MSCI’s inclusion of Chinese A-shares earlier this year has already seen billions of dollars-worth of capital flowing into the A-share market and it could become hundreds of billions over the next decade.
Impressive though that is, though, this shift in equities investment could take second billing to fixed income flows once Chinese bonds are included in major global bond indices, according to some index fund specialists.
As much as equities get a lot of attention, it is China's fixed income inclusion that could have the bigger impact, Brendan Ahern, chief investment officer of China-focused exchange traded funds (ETFs) provider KraneShares, said at an ETF event in Hong Kong last week.
The inclusion of 234 Chinese A-shares in the MSCI Emerging Markets Index on June 1 has already resulted in the portfolio value of northbound A-share holdings increasing by $46 billion between June 2017 and September 2018, according to MSCI research.
However, the potential flow of capital could be even more staggering come the April 2019 inclusion in the Bloomberg Barclays Global Aggregate Index of Chinese government and policy bank bonds, thinks Ahern.
“The Global Aggregate has $55 trillion benchmarked to it," he told the audience at the Inside ETFs Asia event organised in partnership with AsianInvestor. "China’s definitely at zero right now, but it will be 5% of that at full inclusion. The math – it’s a big number.”
And that’s just one index.
Once China's $12 trillion bond market is also hooked up to two other key global benchmarks – the JP Morgan Government Bond Index-Emerging Markets series (JPM GBI-EM) and the Citi World Government Bond Index (WGBI) – it could even disrupt funding for other emerging markets.
“What happens when the third-largest bond market in the world goes into [the JPM GBI-EM]? It’s one-third of the index. Think about the pressure that people would put on Mexico funding and Brazilian funding when the world’s third-largest bond market goes into [the JPM GBI-EM],” Ahern said.
Neither of the other two major index providers have so far indicated they have plans to include Chinese bonds, although Australia's government-owned Queensland Investment Corporation (QIC) has said it expects both indices to eventually add Chinese bonds in 2019 or 2020.
The inclusion of Chinese government and policy bank bonds is only part of the story, given the untapped potential of Chinese corporate bonds, where illiquidity, legal uncertainties and a weak ratings system still stymie foreign investor interest.

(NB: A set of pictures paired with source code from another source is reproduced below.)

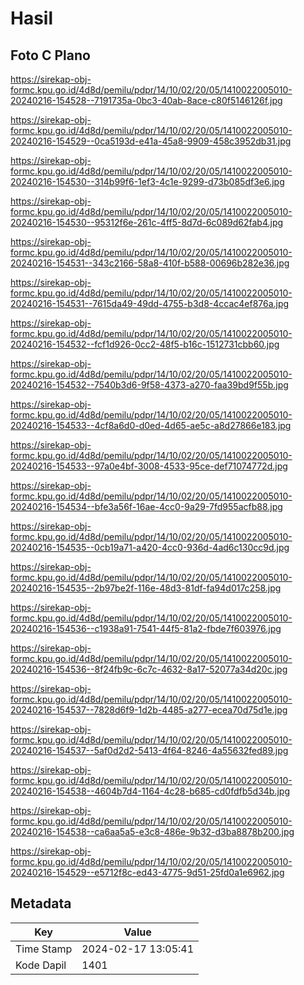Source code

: # Hasil

## Foto C Plano

https://sirekap-obj-formc.kpu.go.id/4d8d/pemilu/pdpr/14/10/02/20/05/1410022005010-20240216-154528--7191735a-0bc3-40ab-8ace-c80f5146126f.jpg

https://sirekap-obj-formc.kpu.go.id/4d8d/pemilu/pdpr/14/10/02/20/05/1410022005010-20240216-154529--0ca5193d-e41a-45a8-9909-458c3952db31.jpg

https://sirekap-obj-formc.kpu.go.id/4d8d/pemilu/pdpr/14/10/02/20/05/1410022005010-20240216-154530--314b99f6-1ef3-4c1e-9299-d73b085df3e6.jpg

https://sirekap-obj-formc.kpu.go.id/4d8d/pemilu/pdpr/14/10/02/20/05/1410022005010-20240216-154530--95312f6e-261c-4ff5-8d7d-6c089d62fab4.jpg

https://sirekap-obj-formc.kpu.go.id/4d8d/pemilu/pdpr/14/10/02/20/05/1410022005010-20240216-154531--343c2166-58a8-410f-b588-00696b282e36.jpg

https://sirekap-obj-formc.kpu.go.id/4d8d/pemilu/pdpr/14/10/02/20/05/1410022005010-20240216-154531--7615da49-49dd-4755-b3d8-4ccac4ef876a.jpg

https://sirekap-obj-formc.kpu.go.id/4d8d/pemilu/pdpr/14/10/02/20/05/1410022005010-20240216-154532--fcf1d926-0cc2-48f5-b16c-1512731cbb60.jpg

https://sirekap-obj-formc.kpu.go.id/4d8d/pemilu/pdpr/14/10/02/20/05/1410022005010-20240216-154532--7540b3d6-9f58-4373-a270-faa39bd9f55b.jpg

https://sirekap-obj-formc.kpu.go.id/4d8d/pemilu/pdpr/14/10/02/20/05/1410022005010-20240216-154533--4cf8a6d0-d0ed-4d65-ae5c-a8d27866e183.jpg

https://sirekap-obj-formc.kpu.go.id/4d8d/pemilu/pdpr/14/10/02/20/05/1410022005010-20240216-154533--97a0e4bf-3008-4533-95ce-def71074772d.jpg

https://sirekap-obj-formc.kpu.go.id/4d8d/pemilu/pdpr/14/10/02/20/05/1410022005010-20240216-154534--bfe3a56f-16ae-4cc0-9a29-7fd955acfb88.jpg

https://sirekap-obj-formc.kpu.go.id/4d8d/pemilu/pdpr/14/10/02/20/05/1410022005010-20240216-154535--0cb19a71-a420-4cc0-936d-4ad6c130cc9d.jpg

https://sirekap-obj-formc.kpu.go.id/4d8d/pemilu/pdpr/14/10/02/20/05/1410022005010-20240216-154535--2b97be2f-116e-48d3-81df-fa94d017c258.jpg

https://sirekap-obj-formc.kpu.go.id/4d8d/pemilu/pdpr/14/10/02/20/05/1410022005010-20240216-154536--c1938a91-7541-44f5-81a2-fbde7f603976.jpg

https://sirekap-obj-formc.kpu.go.id/4d8d/pemilu/pdpr/14/10/02/20/05/1410022005010-20240216-154536--8f24fb9c-6c7c-4632-8a17-52077a34d20c.jpg

https://sirekap-obj-formc.kpu.go.id/4d8d/pemilu/pdpr/14/10/02/20/05/1410022005010-20240216-154537--7828d6f9-1d2b-4485-a277-ecea70d75d1e.jpg

https://sirekap-obj-formc.kpu.go.id/4d8d/pemilu/pdpr/14/10/02/20/05/1410022005010-20240216-154537--5af0d2d2-5413-4f64-8246-4a55632fed89.jpg

https://sirekap-obj-formc.kpu.go.id/4d8d/pemilu/pdpr/14/10/02/20/05/1410022005010-20240216-154538--4604b7d4-1164-4c28-b685-cd0fdfb5d34b.jpg

https://sirekap-obj-formc.kpu.go.id/4d8d/pemilu/pdpr/14/10/02/20/05/1410022005010-20240216-154538--ca6aa5a5-e3c8-486e-9b32-d3ba8878b200.jpg

https://sirekap-obj-formc.kpu.go.id/4d8d/pemilu/pdpr/14/10/02/20/05/1410022005010-20240216-154529--e5712f8c-ed43-4775-9d51-25fd0a1e6962.jpg


## Metadata

| Key        | Value               |
| ---------- | ------------------- |
| Time Stamp | 2024-02-17 13:05:41 |
| Kode Dapil | 1401                |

Government and policy bank bonds account for over 90% of Chinese fixed income holdings for overseas investors, Liao Qianyun, head of the index department at ChinaBond Pricing Center, said at the forum.
But such a heavy safety-first bias is unlikely to continue indefinitely if Beijing continues to improve market access, fosters greater corporate transparency and reforms its regulatory and legal framework to ensure better default resolutions.
One notable source of confusion holding back foreign investors, Li Lin, managing director of asset allocation strategy research at CreditEase Wealth Management, said on the same panel, are the vague endorsements or implicit guarantees from the government that often underpin bond pricing.
So it can sometimes be hard for investors to figure out the relationship between the Chinese government and Chinese companies.
And as Mona Chung, head of ETF and Cross Asset at Ping An Asset Management, put it: “Investors tend to shy away from things they don’t understand.”
However, the Chinese government is making an effort to reduce these kinds of guarantees to enable companies, whether private or state-owned, to be judged better on their own merits, the audience heard.
“Overseas investors must go forward to have a look at the credit bond markets – this private sector bond market cannot be ignored by the investors,” ChinaBond’s Liao said.
Another challenge for foreign investors is the sheer amount of research required to familiarise themselves with Chinese corporate bond issuers due to their sheer number.
“It’s very hard to do the research for each corporate issuer because there are more than 4,000 issuers in the China mainland market,” Liao said.
Overseas media narratives about China that focus on the negatives also muddy the waters for foreign investors, said KraneShares’ Ahern.
“There’s a big void to fill around quality China education and information – just reading the newspaper, I don’t think that’s a very good source,” he said.
For example, Chinese debt is one major area where overseas investors have misconceptions about the opportunities available. If there is debt, that means there’s a ledger, and if there’s a ledger that means there’s an asset offsetting liabilities, but many media narratives choose to focus on the liability rather than the asset, Ahern said.
“[That's] not saying that there aren’t risks, of course there are, but at the same time maybe some of the positives don’t receive quite as much attention,” he said.